Sulle poltroncine degli schiamazzanti salotti televisivi dove tutto, anche le cose più serie, vengono ridotte in occasioni per far lievitare l’audience e dove vengono puntualmente invitati personaggi che hanno molto da urlare e poco da dire, aizzati da conduttori che vestendo i panni dei domatori, forti dalla loro abissale impreparazione, attendono con ansia il momento dell’incidente (più o meno come taluni lo attendono al momento della partenza di un Gran Premio di Formula Uno) per inchiodare il telespettatore sul proprio canale un minuto di più che su quello concorrente, la parola “guerra” è risuonata alta e forte; con la solita sicumera lo ha urlato nei suoi tweet già sostanzialmente bellici, il “marine” Matteo Salvini. Lucidati gli elmetti, lubrificati i moschetti. Lo show (anche a uso elettorale interno) è servito. Paradossalmente nelle stesse ore in cui Salah Abdeslam con i suoi compagni seminava morte a Parigi, in Italia si spegneva la regina del circo, Moira Orfei. Però, le luci del circo di Moira sembravano opache rispetto a quelle dei circhi televisivi dove persino i leoni della signora apparivano gattini spelacchiati al confronto di certe “orgogliose fiere militariste” pronte alla battaglia forse perché sanno bene che in battaglia non andranno mai, fedeli al vecchio motto: armiamoci e partite. La guerra, però, è cosa seria; Clemanceau avrebbe aggiunto così seria da non lasciarla nelle mani dei generali, anche se poi lui, nella sua qualità di politico, diede scarsa prova di lungimiranza imponendo a Versailles l’umiliazione dei tedeschi e creando così le condizioni per il successo di Hitler. La guerra è cosa seria anche perché sta mutando pelle. Sotto i nostri occhi, sotto l’uscio di casa. Ecco perché forse è utile compiere una riflessione sull’argomento.

 

Generale, lei, prima di diventare senatore, ha comandato per conto della Nato missioni in Bosnia, in Kosovo e in Afghanistan. Ma queste guerre possono avere qualcosa in comune con una guerra al terrorismo?

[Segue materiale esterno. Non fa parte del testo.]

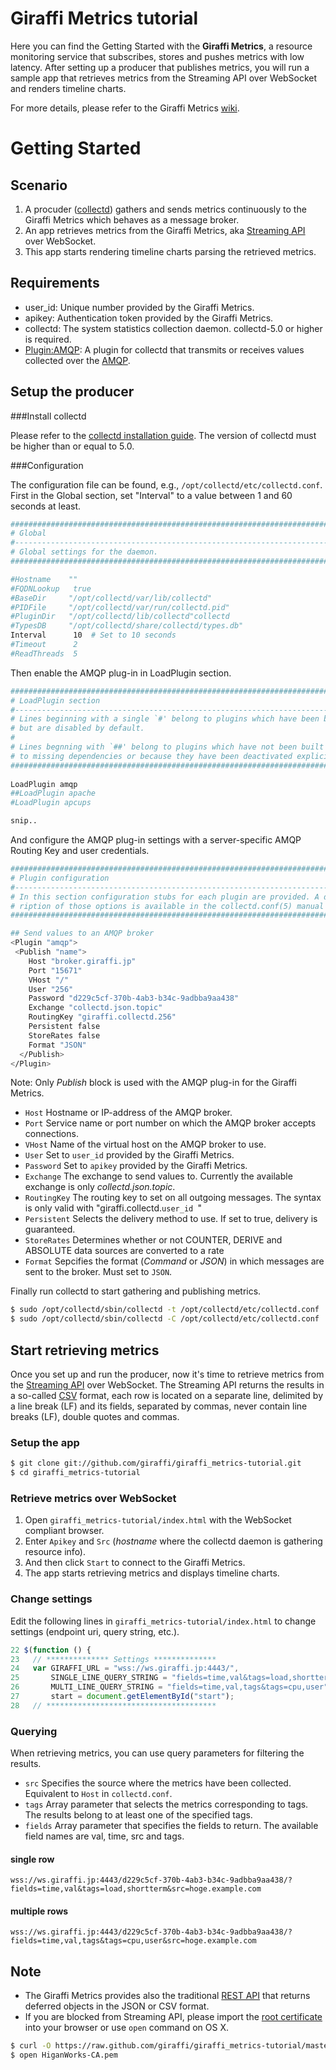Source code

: # Giraffi Metrics tutorial

Here you can find the Getting Started with the **Giraffi Metrics**, a resource monitoring service that subscribes, stores and pushes metrics with low latency. After setting up a producer that publishes metrics, you will run a sample app that retrieves metrics from the Streaming API over WebSocket and renders timeline charts.   
   
For more details, please refer to the Giraffi Metrics [wiki](https://github.com/giraffi/giraffi_metrics-tutorial/wiki/Giraffi-Mertrics). 

  
# Getting Started

## Scenario

1. A procuder ([collectd](http://collectd.org/)) gathers and sends metrics continuously to the Giraffi Metrics which behaves as a message broker. 
2. An app retrieves metrics from the Giraffi Metrics, aka [Streaming API](https://github.com/giraffi/giraffi_metrics-tutorial/wiki/Streaming-API) over WebSocket.
3. This app starts rendering timeline charts parsing the retrieved metrics.

## Requirements

* user_id: Unique number provided by the Giraffi Metrics.
* apikey: Authentication token provided by the Giraffi Metrics.
* collectd: The system statistics collection daemon. collectd-5.0 or higher is required.
* [Plugin:AMQP](http://collectd.org/wiki/index.php/Plugin:AMQP): A plugin for collectd that transmits or receives values collected over the [AMQP](http://www.amqp.org/).


## Setup the producer

###Install collectd

Please refer to the [collectd installation guide](http://collectd.org/download.shtml). The version of collectd must be higher than or equal to 5.0. 

###Configuration

The configuration file can be found, e.g., `/opt/collectd/etc/collectd.conf`.   
 First in the Global section, set "Interval" to a value between 1 and 60 seconds at least.
```sh
##############################################################################
# Global                                                                     #   
#----------------------------------------------------------------------------#
# Global settings for the daemon.                                            #   
##############################################################################

#Hostname    ""  
#FQDNLookup   true
#BaseDir     "/opt/collectd/var/lib/collectd"
#PIDFile     "/opt/collectd/var/run/collectd.pid"
#PluginDir   "/opt/collectd/lib/collectd"collectd
#TypesDB     "/opt/collectd/share/collectd/types.db"
Interval      10  # Set to 10 seconds
#Timeout      2   
#ReadThreads  5
```

Then enable the AMQP plug-in in LoadPlugin section.

```sh
##############################################################################
# LoadPlugin section                                                         #
#----------------------------------------------------------------------------#
# Lines beginning with a single `#' belong to plugins which have been built  #
# but are disabled by default.                                               #
#                                                                            #
# Lines begnning with `##' belong to plugins which have not been built due   #
# to missing dependencies or because they have been deactivated explicitly.  #
##############################################################################
	
LoadPlugin amqp
##LoadPlugin apache
#LoadPlugin apcups

snip..
```

And configure the AMQP plug-in settings with a server-specific AMQP Routing Key and user credentials.

```sh
##############################################################################
# Plugin configuration                                                       #
#----------------------------------------------------------------------------#
# In this section configuration stubs for each plugin are provided. A desc-  #
# ription of those options is available in the collectd.conf(5) manual page. #
##############################################################################

## Send values to an AMQP broker
<Plugin "amqp">
 <Publish "name">
    Host "broker.giraffi.jp"
    Port "15671"
    VHost "/"
    User "256"
    Password "d229c5cf-370b-4ab3-b34c-9adbba9aa438"
    Exchange "collectd.json.topic"
    RoutingKey "giraffi.collectd.256"
    Persistent false
    StoreRates false
    Format "JSON"
  </Publish>
</Plugin>
```

Note: Only *Publish* block is used with the AMQP plug-in for the Giraffi Metrics. 

* `Host` Hostname or IP-address of the AMQP broker.  
* `Port` Service name or port number on which the AMQP broker accepts connections.  
* `VHost` Name of the virtual host on the AMQP broker to use.  
* `User` Set to `user_id` provided by the Giraffi Metrics.  
* `Password` Set to `apikey` provided by the Giraffi Metrics.  
* `Exchange` The exchange to send values to. Currently the available exchange is only _collectd.json.topic_.  
* `RoutingKey` The routing key to set on all outgoing messages. The syntax is only valid with "giraffi.collectd.`user_id `"  
* `Persistent` Selects the delivery method to use. If set to true, delivery is guaranteed.   
* `StoreRates` Determines whether or not COUNTER, DERIVE and ABSOLUTE data sources are converted to a rate  
* `Format` Sepcifies the format (*Command* or *JSON*) in which messages are sent to the broker. Must set to `JSON`.

Finally run collectd to start gathering and publishing metrics.
```sh
$ sudo /opt/collectd/sbin/collectd -t /opt/collectd/etc/collectd.conf  # Tests config and exit
$ sudo /opt/collectd/sbin/collectd -C /opt/collectd/etc/collectd.conf  # Makes run with the specified config
```
## Start retrieving metrics

Once you set up and run the producer, now it's time to retrieve metrics from the [Streaming API](https://github.com/giraffi/giraffi_metrics-tutorial/wiki/Streaming-API) over WebSocket. The Streaming API returns the results in a so-called [CSV](http://en.wikipedia.org/wiki/Comma-separated_values) format, each row is located on a separate line, delimited by a line break (LF) and its fields, separated by commas, never contain line breaks (LF), double quotes and commas.


### Setup the app
```sh
$ git clone git://github.com/giraffi/giraffi_metrics-tutorial.git
$ cd giraffi_metrics-tutorial
```	
	
### Retrieve metrics over WebSocket

1. Open `giraffi_metrics-tutorial/index.html` with the WebSocket compliant browser. 
2. Enter `Apikey` and `Src` (*hostname* where the collectd daemon is gathering resource info). 
3. And then click `Start` to connect to the Giraffi Metrics.
4. The app starts retrieving metrics and displays timeline charts.


### Change settings

Edit the following lines in `giraffi_metrics-tutorial/index.html` to change settings (endpoint uri, query string, etc.). 


```javascript
22 $(function () {
23   // ************** Settings **************
24   var GIRAFFI_URL = "wss://ws.giraffi.jp:4443/",
25       SINGLE_LINE_QUERY_STRING = "fields=time,val&tags=load,shortterm",
26       MULTI_LINE_QUERY_STRING = "fields=time,val,tags&tags=cpu,user",
27       start = document.getElementById("start");
28   // **************************************
```

### Querying

When retrieving metrics, you can use query parameters for filtering the results.

* `src` Specifies the source where the metrics have been collected. Equivalent to `Host` in `collectd.conf`.  
* `tags` Array parameter that selects the metrics corresponding to tags. The results belong to at least one of the specified tags.  
* `fields` Array parameter that specifies the fields to return. The available field names are val, time, src and tags.  

#### single row
	wss://ws.giraffi.jp:4443/d229c5cf-370b-4ab3-b34c-9adbba9aa438/?fields=time,val&tags=load,shortterm&src=hoge.example.com
#### multiple rows
	wss://ws.giraffi.jp:4443/d229c5cf-370b-4ab3-b34c-9adbba9aa438/?fields=time,val,tags&tags=cpu,user&src=hoge.example.com

## Note

* The Giraffi Metrics provides also the traditional [REST API](https://github.com/giraffi/giraffi_metrics-tutorial/wiki/REST-API) that returns deferred objects in the JSON or CSV format.
* If you are blocked from Streaming API, please import the [root certificate](https://raw.github.com/giraffi/giraffi_metrics-tutorial/master/Cert/HiganWorks-CA.pem) into your browser or use `open` command on OS X.

```sh
$ curl -O https://raw.github.com/giraffi/giraffi_metrics-tutorial/master/Cert/HiganWorks-CA.pem
$ open HiganWorks-CA.pem
```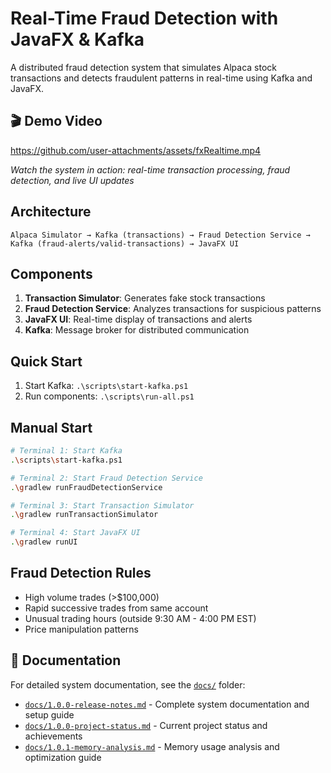 # Real-Time Fraud Detection with JavaFX & Kafka

A distributed fraud detection system that simulates Alpaca stock transactions and detects fraudulent patterns in real-time using Kafka and JavaFX.

## 🎬 Demo Video

https://github.com/user-attachments/assets/fxRealtime.mp4

*Watch the system in action: real-time transaction processing, fraud detection, and live UI updates*

## Architecture

```
Alpaca Simulator → Kafka (transactions) → Fraud Detection Service → Kafka (fraud-alerts/valid-transactions) → JavaFX UI
```

## Components

1. **Transaction Simulator**: Generates fake stock transactions
2. **Fraud Detection Service**: Analyzes transactions for suspicious patterns
3. **JavaFX UI**: Real-time display of transactions and alerts
4. **Kafka**: Message broker for distributed communication

## Quick Start

1. Start Kafka: `.\scripts\start-kafka.ps1`
2. Run components: `.\scripts\run-all.ps1`

## Manual Start

```bash
# Terminal 1: Start Kafka
.\scripts\start-kafka.ps1

# Terminal 2: Start Fraud Detection Service
.\gradlew runFraudDetectionService

# Terminal 3: Start Transaction Simulator
.\gradlew runTransactionSimulator

# Terminal 4: Start JavaFX UI
.\gradlew runUI
```

## Fraud Detection Rules

- High volume trades (>$100,000)
- Rapid successive trades from same account
- Unusual trading hours (outside 9:30 AM - 4:00 PM EST)
- Price manipulation patterns

## 📁 Documentation

For detailed system documentation, see the [`docs/`](./docs/) folder:

- [`docs/1.0.0-release-notes.md`](./docs/1.0.0-release-notes.md) - Complete system documentation and setup guide
- [`docs/1.0.0-project-status.md`](./docs/1.0.0-project-status.md) - Current project status and achievements
- [`docs/1.0.1-memory-analysis.md`](./docs/1.0.1-memory-analysis.md) - Memory usage analysis and optimization guide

“La guerra al terrorismo è completamente diversa da quella classica che pure in questi ultimi decenni ha subito profondi mutamenti. Dieci anni fa, in Afghanistan, cominciai a rendermi conto che dovevo confrontarmi con una situazione diversa rispetto a quella che avevo affrontato nei Balcani: non si trattava più soltanto del confronto tra forze convenzionali, in campo non c’erano più soltanto le strutture militari. Il cambiamento è proseguito, la diversità è diventata più accentuata. La guerra è diventata ibrida”.

 

Perché ibrida?

“Si sono aggiunti elementi che non erano presenti nella guerra convenzionale. Il terrorismo è, a tutti gli effetti, una forma di guerra perché colpisce interessi della collettività. La sostanza del quadro può essere lo stesso, ma la cornice è cambiata e non si tratta di dettagli. Ad esempio, nella guerra ibrida, un ruolo fondamentale lo svolgono i media, un ruolo che negli ultimi cinque anni è stato sempre più amplificato, esaltato. L’informazione, internet in particolare, è lo strumento essenziale attraverso il quale le organizzazioni terroristiche a forte connotazione religiosa modellano le menti: la formazione di quelli che vengono chiamati foreign fighters avviene attraverso quei canali”.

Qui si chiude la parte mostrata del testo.